I ran the 'create a snake' game example using the paper's source at https://github.com/geekan/MetaGPT

The creation process used 11,940 tokens on input and 2,993 tokens on output, which cost $0.35 and $0.18, respectively.

The game it generated consisted of four python classes in four separate files: Main, Game, Snake, and Food.

The game executed without error on the first try, but the snake wasn't able to 'eat' the food. Here's the relevant code for 'eating' food:

    # Check if the snake ate the food
    if self.snake.body[0] == self.food.position:
        self.score += 1
        self.snake.grow()
        self.food.generate()
The issue was that the snake's body was represented as a list of lists, whereas the food position was stored in a tuple.
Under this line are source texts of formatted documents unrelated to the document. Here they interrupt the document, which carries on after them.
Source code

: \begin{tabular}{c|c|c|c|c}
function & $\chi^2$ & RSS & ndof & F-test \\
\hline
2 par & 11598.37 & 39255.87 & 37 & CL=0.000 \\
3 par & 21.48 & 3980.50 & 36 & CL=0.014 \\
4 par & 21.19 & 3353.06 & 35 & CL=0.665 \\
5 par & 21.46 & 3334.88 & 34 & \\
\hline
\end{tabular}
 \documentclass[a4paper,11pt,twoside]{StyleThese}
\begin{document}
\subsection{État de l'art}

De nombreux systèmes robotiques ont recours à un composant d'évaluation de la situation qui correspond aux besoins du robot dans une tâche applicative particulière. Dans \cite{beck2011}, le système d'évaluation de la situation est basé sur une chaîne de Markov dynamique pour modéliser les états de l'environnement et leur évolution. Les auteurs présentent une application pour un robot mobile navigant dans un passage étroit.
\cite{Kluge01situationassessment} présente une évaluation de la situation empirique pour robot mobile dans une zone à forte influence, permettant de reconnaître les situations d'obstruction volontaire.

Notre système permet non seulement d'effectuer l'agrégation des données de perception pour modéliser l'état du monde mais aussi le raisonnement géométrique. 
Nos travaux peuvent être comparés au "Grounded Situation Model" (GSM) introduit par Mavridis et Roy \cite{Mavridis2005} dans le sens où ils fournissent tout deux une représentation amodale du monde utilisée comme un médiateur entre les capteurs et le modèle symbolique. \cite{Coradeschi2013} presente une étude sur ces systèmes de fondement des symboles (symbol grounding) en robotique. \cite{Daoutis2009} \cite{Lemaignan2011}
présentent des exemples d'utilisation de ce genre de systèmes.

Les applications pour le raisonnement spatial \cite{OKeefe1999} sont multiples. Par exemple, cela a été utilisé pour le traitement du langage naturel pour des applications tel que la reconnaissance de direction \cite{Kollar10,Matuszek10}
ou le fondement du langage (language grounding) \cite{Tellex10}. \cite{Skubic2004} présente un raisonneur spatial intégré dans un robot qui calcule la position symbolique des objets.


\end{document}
After changing the food position to a list, the game worked correctly.

discuss

order

33a|2 years ago

For comparison, I asked ChatGPT to build one and here's what I got in one shot:

https://chat.openai.com/share/b4b399ef-1def-4f68-b2f1-8c56ca...

Seems to work correctly, didn't have to change anything in the code.

Like all the other agenty stuff I've seen it's not clear what the fluff adds over just prompting the base model.

kosh2|2 years ago

Maybe simply a larger task?

"Write 10 popular mini games"

--> What are those games? 1. Agent --> How does each of them work? 2. Agent --> Write each of those. Agent 3-13

reedf1|2 years ago

Which positions did you "hire"? Would be interested to see if that changes the robustness of the output. Same goes for "investment".